Bringing together the Apache Cassandra experts from the community and DataStax.

Want to learn? Have a question? Want to share your expertise? You are in the right place!

Not sure where to begin? Getting Started

 

question

Anatoly avatar image
Anatoly asked Erick Ramirez edited

Not able to do direct join on clustering key

Hello!

There is a question about C* Spark connector (spark 3.1.1, connector 3.1.0), trying to work the direct join on the table with a clustering key.

There is a couple of tables in C*:

create table test_ks.skv(
 s varchar,
 k int,
 v int,
 primary key (s, k)
);

create table test_ks.skvv(
 s varchar,
 k int, 
 v int, 
 v1 int, 
 primary key ((s, k), v)
);

Creating join on the following dataset:

val stringsDf = spark.range(1, 100).selectExpr("cast(id as string) skey")

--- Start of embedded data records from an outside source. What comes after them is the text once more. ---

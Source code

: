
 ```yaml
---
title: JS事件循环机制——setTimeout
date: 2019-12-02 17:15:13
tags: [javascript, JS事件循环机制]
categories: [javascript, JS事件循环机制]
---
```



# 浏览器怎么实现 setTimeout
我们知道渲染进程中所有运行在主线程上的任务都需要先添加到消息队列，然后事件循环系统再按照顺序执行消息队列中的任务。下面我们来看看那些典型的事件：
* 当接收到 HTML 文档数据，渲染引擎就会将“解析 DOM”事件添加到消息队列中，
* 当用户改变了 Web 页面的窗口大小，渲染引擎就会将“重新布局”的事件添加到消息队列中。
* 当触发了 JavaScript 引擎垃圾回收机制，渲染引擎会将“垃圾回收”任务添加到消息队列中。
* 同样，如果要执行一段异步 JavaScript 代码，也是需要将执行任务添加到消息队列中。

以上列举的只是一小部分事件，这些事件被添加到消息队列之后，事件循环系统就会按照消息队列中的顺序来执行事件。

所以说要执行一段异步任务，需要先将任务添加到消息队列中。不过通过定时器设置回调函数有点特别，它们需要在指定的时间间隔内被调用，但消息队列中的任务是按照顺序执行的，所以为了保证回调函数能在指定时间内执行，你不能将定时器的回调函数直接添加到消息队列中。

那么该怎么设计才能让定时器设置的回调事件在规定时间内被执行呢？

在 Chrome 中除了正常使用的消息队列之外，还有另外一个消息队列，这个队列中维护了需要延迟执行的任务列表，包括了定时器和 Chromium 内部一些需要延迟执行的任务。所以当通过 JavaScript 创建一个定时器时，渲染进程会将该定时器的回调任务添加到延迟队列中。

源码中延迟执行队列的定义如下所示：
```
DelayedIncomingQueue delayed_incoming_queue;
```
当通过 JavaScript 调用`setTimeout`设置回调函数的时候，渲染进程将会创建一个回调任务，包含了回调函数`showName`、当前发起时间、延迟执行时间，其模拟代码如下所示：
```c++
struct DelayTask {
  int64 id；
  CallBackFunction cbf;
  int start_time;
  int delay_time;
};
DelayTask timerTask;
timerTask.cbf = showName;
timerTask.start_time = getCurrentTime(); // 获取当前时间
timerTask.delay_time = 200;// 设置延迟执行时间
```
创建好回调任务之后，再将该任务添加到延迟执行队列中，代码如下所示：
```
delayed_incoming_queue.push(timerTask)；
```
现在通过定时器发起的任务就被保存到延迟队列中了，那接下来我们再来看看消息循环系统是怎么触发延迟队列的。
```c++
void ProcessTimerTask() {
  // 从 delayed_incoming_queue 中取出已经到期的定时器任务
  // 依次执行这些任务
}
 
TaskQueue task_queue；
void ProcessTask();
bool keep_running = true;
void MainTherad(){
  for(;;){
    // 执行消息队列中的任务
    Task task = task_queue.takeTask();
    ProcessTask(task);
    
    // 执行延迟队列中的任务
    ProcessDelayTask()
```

When I'm doing join on the table without clustering key there is a direct join in the plan:

val resultDf = skvDf.join(stringsDf, stringsDf("skey") === skvDf("s") && skvDf("k") === lit(5))
== Physical Plan ==
Cassandra Direct Join [s = skey#2] test_ks.skv - Reading (s, k, v) Pushed {("k" = ?:5)}
+- *(1) Project [cast(id#0L as string) AS skey#2]
 +- *(1) Range (1, 100, step=1, splits=16)

But in the case of the table with clustering key there isn't any direct join :(

val resultDf = skvvDf.join(stringsDf, stringsDf("skey") === skvvDf("s") && skvvDf("k") === lit(5))
== Physical Plan ==
*(2) BroadcastHashJoin [s#4], [skey#2], Inner, BuildRight, false
:- *(2) Filter (k#5 = 5)
: +- BatchScan[s#4, k#5, v#6, v1#7] Cassandra Scan: test_ks.skvv
 - Cassandra Filters: []
 - Requested Columns: [s,k,v,v1]
+- BroadcastExchange HashedRelationBroadcastMode(List(input[0, string, false]),false), [id=#44]
 +- *(1) Project [cast(id#0L as string) AS skey#2]
 +- *(1) Range (1, 100, step=1, splits=16)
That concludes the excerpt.